## [WHAT IS REQUIRED]
Among the entries below, find the lines that hold the word "figs" and report them.

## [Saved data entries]

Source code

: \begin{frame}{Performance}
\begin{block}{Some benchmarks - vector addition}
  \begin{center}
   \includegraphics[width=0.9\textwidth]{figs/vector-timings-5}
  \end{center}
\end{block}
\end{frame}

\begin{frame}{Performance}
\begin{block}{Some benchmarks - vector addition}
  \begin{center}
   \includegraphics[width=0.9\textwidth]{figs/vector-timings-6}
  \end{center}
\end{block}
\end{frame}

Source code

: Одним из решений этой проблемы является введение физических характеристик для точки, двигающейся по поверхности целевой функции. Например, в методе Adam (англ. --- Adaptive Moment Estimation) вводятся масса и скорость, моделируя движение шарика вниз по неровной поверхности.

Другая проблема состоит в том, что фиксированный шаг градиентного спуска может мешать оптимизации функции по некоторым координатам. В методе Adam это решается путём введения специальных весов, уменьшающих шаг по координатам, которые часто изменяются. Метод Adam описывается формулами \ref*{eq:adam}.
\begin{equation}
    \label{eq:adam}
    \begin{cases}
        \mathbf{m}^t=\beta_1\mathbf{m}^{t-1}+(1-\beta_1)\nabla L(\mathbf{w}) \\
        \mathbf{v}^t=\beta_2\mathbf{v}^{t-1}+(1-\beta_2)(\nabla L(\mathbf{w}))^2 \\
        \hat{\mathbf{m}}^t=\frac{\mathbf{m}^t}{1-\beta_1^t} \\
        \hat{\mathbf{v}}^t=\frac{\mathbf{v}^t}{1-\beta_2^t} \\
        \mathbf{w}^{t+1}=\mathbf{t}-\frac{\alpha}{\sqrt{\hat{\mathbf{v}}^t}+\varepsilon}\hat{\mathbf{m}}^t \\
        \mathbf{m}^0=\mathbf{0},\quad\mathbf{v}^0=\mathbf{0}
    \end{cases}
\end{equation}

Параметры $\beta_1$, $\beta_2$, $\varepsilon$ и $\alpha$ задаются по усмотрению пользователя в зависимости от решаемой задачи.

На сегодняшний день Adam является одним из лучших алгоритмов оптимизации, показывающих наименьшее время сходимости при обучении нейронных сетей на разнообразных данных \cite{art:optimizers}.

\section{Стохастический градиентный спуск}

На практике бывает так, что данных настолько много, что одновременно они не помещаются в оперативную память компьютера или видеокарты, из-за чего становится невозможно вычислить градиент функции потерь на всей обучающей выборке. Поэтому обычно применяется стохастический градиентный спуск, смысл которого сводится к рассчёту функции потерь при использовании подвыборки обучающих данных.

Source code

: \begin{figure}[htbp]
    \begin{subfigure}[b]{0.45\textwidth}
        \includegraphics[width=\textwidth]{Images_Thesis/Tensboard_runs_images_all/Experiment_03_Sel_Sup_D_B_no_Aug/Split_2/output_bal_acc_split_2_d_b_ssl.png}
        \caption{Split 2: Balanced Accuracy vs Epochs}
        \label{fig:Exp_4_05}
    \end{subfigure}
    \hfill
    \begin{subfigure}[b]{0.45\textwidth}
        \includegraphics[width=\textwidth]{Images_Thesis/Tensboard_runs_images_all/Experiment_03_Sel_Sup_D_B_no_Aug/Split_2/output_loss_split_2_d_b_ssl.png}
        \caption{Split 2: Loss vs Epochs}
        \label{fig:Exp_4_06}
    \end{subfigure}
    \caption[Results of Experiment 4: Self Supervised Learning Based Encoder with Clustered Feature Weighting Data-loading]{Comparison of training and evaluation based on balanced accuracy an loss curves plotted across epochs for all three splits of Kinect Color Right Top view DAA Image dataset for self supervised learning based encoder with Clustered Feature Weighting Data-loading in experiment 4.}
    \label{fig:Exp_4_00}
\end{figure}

## [OUTPUT]
   \includegraphics[width=0.9\textwidth]{figs/vector-timings-5}
   \includegraphics[width=0.9\textwidth]{figs/vector-timings-6}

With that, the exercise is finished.